Stored data Start Marker

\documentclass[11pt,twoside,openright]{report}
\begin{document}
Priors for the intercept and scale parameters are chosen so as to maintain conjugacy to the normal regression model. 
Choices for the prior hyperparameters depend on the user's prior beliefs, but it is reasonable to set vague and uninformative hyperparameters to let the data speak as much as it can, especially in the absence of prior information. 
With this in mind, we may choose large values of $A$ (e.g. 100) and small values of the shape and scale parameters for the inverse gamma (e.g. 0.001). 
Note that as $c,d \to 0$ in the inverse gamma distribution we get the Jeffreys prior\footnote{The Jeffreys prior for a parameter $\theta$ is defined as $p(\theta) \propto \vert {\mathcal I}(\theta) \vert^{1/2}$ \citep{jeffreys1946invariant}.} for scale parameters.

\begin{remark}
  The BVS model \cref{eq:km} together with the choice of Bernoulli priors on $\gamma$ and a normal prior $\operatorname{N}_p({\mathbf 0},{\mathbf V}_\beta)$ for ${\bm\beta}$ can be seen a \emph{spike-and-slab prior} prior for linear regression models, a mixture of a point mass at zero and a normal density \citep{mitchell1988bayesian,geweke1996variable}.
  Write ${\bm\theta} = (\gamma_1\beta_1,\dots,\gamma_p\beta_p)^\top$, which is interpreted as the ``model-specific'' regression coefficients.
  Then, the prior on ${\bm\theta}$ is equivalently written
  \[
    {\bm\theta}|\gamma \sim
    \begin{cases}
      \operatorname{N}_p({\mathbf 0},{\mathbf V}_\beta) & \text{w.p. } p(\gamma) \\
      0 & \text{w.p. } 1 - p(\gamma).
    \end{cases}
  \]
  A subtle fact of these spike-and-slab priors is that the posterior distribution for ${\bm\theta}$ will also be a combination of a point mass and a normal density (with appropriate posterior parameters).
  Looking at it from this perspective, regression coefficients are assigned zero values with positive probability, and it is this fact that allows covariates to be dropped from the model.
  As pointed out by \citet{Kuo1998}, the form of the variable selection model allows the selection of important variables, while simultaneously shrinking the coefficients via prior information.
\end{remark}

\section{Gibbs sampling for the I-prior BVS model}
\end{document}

Stored data End Marker
Stored data Start Marker

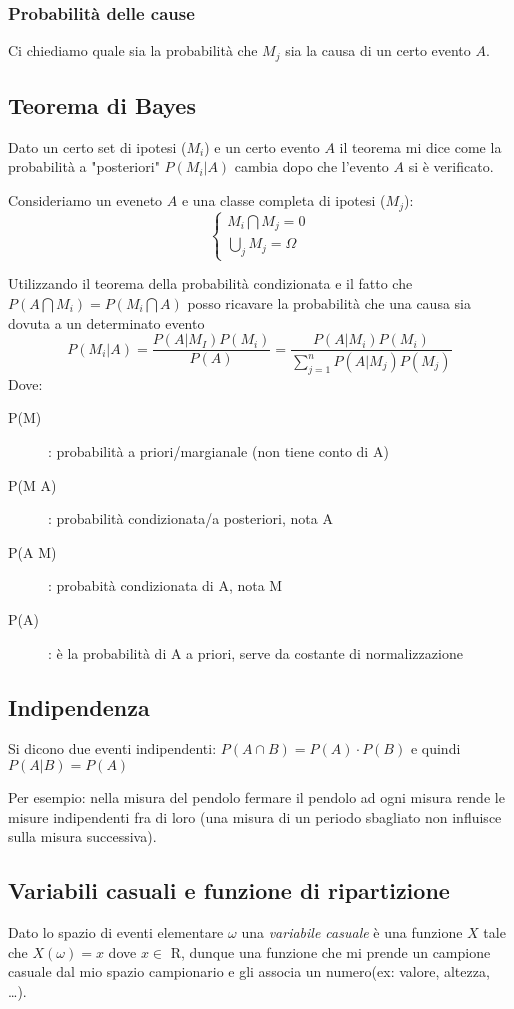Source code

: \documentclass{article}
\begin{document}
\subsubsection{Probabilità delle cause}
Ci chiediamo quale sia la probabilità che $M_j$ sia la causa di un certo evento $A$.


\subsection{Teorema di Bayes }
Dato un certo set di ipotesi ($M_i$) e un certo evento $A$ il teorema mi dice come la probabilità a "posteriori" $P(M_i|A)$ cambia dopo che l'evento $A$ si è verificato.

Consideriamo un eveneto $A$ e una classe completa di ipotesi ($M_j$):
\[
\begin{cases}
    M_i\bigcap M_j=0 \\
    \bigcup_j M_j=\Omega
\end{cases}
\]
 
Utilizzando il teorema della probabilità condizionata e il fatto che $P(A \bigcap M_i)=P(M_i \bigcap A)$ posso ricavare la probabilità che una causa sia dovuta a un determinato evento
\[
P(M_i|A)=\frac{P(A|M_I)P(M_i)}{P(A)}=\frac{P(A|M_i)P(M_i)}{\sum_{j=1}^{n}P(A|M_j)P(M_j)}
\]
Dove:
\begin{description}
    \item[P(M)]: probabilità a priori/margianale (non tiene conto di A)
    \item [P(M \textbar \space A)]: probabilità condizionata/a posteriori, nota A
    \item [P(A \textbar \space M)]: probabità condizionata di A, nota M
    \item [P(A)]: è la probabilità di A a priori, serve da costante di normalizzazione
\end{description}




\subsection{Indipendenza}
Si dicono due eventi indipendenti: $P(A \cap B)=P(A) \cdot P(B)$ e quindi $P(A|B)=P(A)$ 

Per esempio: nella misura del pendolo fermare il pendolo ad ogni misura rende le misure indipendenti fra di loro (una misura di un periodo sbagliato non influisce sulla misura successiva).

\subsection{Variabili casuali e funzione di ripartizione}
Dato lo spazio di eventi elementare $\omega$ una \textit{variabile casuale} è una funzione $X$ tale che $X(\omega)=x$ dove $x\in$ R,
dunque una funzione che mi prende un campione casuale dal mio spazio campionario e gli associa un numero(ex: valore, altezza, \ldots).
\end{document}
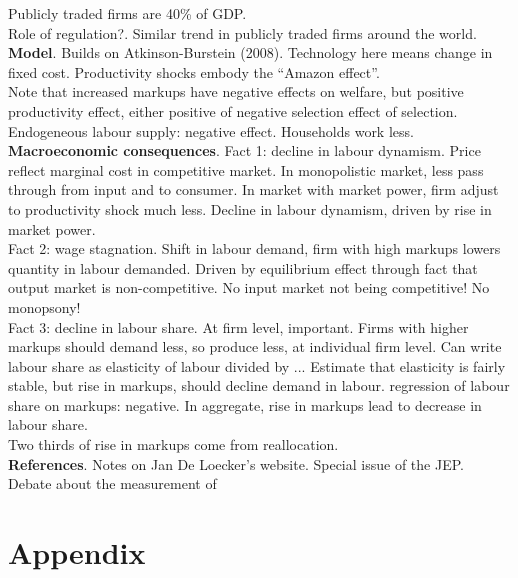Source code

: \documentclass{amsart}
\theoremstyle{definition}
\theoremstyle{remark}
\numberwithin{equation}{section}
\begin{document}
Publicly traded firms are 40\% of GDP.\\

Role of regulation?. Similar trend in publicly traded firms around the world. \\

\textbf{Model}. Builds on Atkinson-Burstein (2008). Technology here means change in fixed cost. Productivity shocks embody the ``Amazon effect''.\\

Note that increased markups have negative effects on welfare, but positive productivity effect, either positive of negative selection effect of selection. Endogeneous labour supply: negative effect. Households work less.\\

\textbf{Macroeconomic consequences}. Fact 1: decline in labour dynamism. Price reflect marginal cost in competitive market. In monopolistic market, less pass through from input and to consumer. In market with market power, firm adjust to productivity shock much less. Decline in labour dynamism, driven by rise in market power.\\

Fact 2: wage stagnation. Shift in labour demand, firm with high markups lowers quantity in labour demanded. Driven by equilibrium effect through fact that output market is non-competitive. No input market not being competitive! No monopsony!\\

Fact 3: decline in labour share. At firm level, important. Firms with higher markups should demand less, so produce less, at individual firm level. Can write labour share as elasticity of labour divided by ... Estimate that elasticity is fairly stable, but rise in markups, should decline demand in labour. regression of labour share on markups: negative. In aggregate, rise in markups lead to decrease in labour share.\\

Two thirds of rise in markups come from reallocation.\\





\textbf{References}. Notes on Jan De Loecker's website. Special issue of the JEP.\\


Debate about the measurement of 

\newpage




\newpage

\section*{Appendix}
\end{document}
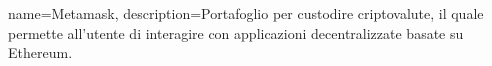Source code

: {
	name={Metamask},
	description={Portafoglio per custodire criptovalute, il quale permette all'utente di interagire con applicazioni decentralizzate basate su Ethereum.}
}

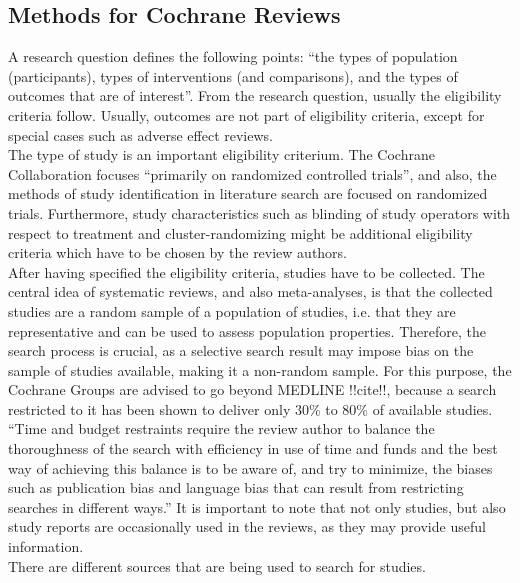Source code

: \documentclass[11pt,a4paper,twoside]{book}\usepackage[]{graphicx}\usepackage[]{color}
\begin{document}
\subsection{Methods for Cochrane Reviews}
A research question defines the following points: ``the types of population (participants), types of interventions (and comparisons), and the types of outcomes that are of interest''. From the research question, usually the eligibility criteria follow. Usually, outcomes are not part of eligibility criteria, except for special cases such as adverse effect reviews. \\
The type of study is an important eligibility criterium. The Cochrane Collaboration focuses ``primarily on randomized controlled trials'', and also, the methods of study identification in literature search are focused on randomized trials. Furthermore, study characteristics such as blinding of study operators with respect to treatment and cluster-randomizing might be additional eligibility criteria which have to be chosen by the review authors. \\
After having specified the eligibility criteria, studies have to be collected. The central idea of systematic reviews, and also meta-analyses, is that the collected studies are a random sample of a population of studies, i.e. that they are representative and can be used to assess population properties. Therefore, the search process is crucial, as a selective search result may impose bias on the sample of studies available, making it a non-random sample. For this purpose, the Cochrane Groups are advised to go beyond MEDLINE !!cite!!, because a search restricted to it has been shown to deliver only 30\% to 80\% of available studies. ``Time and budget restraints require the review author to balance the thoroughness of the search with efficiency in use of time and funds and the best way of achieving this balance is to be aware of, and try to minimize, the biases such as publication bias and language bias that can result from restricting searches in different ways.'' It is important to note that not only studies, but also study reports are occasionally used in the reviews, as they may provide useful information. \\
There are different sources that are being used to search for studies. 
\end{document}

Stored data End Marker

A verbatim reproduction is expected: starting at the line above that has "Per esempio: nella", ending at the line that has "in market power.\\", both included, and with no pictures and no other lines.

Per esempio: nella misura del pendolo fermare il pendolo ad ogni misura rende le misure indipendenti fra di loro (una misura di un periodo sbagliato non influisce sulla misura successiva).

\subsection{Variabili casuali e funzione di ripartizione}
Dato lo spazio di eventi elementare $\omega$ una \textit{variabile casuale} è una funzione $X$ tale che $X(\omega)=x$ dove $x\in$ R,
dunque una funzione che mi prende un campione casuale dal mio spazio campionario e gli associa un numero(ex: valore, altezza, \ldots).
\end{document}
Source code

: \documentclass{amsart}
\theoremstyle{definition}
\theoremstyle{remark}
\numberwithin{equation}{section}
\begin{document}
Publicly traded firms are 40\% of GDP.\\

Role of regulation?. Similar trend in publicly traded firms around the world. \\

\textbf{Model}. Builds on Atkinson-Burstein (2008). Technology here means change in fixed cost. Productivity shocks embody the ``Amazon effect''.\\

Note that increased markups have negative effects on welfare, but positive productivity effect, either positive of negative selection effect of selection. Endogeneous labour supply: negative effect. Households work less.\\

\textbf{Macroeconomic consequences}. Fact 1: decline in labour dynamism. Price reflect marginal cost in competitive market. In monopolistic market, less pass through from input and to consumer. In market with market power, firm adjust to productivity shock much less. Decline in labour dynamism, driven by rise in market power.\\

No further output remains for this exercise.